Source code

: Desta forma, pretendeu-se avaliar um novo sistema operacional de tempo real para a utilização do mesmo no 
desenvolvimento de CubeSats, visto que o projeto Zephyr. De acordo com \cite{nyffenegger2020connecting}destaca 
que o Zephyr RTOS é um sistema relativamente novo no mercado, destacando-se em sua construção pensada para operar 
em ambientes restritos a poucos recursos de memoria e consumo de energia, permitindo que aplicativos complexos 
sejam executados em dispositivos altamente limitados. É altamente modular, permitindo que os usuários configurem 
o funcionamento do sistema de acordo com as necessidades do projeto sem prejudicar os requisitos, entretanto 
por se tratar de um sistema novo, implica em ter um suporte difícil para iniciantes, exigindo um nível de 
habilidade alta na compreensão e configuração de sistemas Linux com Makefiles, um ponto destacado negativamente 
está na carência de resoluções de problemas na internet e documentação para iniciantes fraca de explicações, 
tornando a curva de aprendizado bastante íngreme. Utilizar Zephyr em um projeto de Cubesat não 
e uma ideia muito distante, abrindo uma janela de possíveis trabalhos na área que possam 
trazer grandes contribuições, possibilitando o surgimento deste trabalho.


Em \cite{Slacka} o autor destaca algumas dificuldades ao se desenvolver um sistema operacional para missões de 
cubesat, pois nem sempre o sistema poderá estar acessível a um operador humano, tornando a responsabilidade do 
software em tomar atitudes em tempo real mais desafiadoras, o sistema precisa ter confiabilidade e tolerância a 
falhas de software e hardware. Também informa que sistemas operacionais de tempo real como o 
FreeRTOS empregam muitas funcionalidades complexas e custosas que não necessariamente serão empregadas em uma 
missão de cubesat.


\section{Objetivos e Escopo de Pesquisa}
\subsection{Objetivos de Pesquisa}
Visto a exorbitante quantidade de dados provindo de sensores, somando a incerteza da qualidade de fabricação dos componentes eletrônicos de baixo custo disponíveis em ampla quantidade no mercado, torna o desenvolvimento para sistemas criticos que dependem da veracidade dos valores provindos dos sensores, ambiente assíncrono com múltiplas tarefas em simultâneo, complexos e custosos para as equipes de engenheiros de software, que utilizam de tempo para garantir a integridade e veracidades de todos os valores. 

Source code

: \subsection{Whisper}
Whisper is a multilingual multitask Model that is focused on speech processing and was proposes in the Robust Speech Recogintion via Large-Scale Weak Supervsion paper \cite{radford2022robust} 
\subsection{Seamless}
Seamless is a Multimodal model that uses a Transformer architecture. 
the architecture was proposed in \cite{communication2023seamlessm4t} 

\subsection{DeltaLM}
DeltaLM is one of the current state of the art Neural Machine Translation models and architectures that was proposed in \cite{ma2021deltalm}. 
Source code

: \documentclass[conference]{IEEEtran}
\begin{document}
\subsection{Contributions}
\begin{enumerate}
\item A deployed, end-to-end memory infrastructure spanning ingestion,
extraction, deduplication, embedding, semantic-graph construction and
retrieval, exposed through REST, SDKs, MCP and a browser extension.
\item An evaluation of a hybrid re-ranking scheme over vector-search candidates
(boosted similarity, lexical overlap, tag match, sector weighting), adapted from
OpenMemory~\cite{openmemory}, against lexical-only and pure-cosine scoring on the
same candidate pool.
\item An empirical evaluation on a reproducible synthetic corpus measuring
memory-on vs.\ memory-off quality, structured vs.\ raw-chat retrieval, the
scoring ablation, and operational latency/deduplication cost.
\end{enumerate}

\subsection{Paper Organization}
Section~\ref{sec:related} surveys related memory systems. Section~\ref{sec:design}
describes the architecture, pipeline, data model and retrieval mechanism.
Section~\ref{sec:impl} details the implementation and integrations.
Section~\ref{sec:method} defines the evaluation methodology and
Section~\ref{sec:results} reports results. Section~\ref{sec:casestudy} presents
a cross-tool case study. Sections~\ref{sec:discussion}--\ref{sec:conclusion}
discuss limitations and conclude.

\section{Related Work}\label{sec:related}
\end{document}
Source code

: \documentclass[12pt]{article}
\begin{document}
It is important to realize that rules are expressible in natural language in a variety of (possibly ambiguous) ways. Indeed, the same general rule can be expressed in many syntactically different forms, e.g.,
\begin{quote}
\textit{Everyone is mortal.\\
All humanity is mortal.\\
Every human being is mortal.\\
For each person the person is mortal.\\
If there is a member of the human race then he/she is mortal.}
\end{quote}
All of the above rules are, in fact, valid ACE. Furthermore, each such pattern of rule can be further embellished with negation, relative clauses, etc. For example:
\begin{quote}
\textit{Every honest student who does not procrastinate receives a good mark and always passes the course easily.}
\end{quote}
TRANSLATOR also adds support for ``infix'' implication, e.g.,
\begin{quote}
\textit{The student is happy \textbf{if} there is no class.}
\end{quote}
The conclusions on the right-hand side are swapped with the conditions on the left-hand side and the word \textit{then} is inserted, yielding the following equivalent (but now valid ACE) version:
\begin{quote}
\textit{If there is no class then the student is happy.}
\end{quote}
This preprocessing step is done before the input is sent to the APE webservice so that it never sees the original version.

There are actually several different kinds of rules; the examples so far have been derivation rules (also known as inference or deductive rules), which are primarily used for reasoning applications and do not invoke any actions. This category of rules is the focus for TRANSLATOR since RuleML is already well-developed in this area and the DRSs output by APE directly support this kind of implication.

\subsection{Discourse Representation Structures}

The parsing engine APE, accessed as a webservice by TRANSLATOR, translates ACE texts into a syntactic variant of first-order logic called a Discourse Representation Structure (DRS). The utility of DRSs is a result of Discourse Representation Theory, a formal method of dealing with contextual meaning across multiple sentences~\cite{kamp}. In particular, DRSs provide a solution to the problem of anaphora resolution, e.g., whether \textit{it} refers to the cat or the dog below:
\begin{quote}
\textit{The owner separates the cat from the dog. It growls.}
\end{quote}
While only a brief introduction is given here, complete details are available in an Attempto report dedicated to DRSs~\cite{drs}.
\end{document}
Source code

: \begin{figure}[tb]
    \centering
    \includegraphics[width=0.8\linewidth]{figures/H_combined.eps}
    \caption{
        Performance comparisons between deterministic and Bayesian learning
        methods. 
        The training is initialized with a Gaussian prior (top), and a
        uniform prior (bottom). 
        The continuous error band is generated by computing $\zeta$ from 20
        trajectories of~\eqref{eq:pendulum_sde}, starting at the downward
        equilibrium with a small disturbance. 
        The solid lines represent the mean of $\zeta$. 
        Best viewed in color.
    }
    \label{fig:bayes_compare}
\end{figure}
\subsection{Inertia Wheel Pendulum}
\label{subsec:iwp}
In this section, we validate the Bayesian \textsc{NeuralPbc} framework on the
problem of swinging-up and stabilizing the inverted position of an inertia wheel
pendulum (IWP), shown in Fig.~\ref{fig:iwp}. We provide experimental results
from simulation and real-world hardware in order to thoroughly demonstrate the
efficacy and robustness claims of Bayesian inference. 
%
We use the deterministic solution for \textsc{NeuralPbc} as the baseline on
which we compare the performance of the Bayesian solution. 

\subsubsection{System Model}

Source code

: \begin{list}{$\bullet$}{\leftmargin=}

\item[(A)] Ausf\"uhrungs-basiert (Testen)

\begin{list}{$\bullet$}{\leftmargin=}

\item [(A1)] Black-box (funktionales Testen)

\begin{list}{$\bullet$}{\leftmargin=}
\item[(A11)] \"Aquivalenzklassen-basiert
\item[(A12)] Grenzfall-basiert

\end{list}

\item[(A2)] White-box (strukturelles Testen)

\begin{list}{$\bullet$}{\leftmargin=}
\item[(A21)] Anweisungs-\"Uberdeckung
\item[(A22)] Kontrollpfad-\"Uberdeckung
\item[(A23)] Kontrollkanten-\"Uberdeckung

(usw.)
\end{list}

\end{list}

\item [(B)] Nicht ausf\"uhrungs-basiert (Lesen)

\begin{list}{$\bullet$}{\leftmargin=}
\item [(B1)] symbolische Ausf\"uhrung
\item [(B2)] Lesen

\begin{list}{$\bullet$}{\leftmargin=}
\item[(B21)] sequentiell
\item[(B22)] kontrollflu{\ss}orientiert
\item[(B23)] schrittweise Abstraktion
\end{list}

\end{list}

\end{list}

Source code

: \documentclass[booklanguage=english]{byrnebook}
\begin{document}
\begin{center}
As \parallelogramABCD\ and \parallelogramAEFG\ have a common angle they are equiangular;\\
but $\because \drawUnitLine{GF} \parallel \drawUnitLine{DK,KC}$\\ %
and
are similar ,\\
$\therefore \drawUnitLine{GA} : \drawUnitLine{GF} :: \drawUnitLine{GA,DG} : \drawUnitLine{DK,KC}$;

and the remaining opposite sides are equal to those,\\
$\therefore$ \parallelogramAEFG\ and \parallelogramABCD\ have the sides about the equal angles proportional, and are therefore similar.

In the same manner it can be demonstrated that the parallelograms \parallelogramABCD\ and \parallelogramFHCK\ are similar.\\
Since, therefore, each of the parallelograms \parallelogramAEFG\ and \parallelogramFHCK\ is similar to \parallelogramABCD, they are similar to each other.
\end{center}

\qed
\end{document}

* **Task directions**:
The output should be exactly the lines above from the line containing "extraction, deduplication, embedding, semantic-graph" to the line containing "over vector-search candidates", inclusive, with no other lines.

* **Response to this exercise**:
extraction, deduplication, embedding, semantic-graph construction and
retrieval, exposed through REST, SDKs, MCP and a browser extension.
\item An evaluation of a hybrid re-ranking scheme over vector-search candidates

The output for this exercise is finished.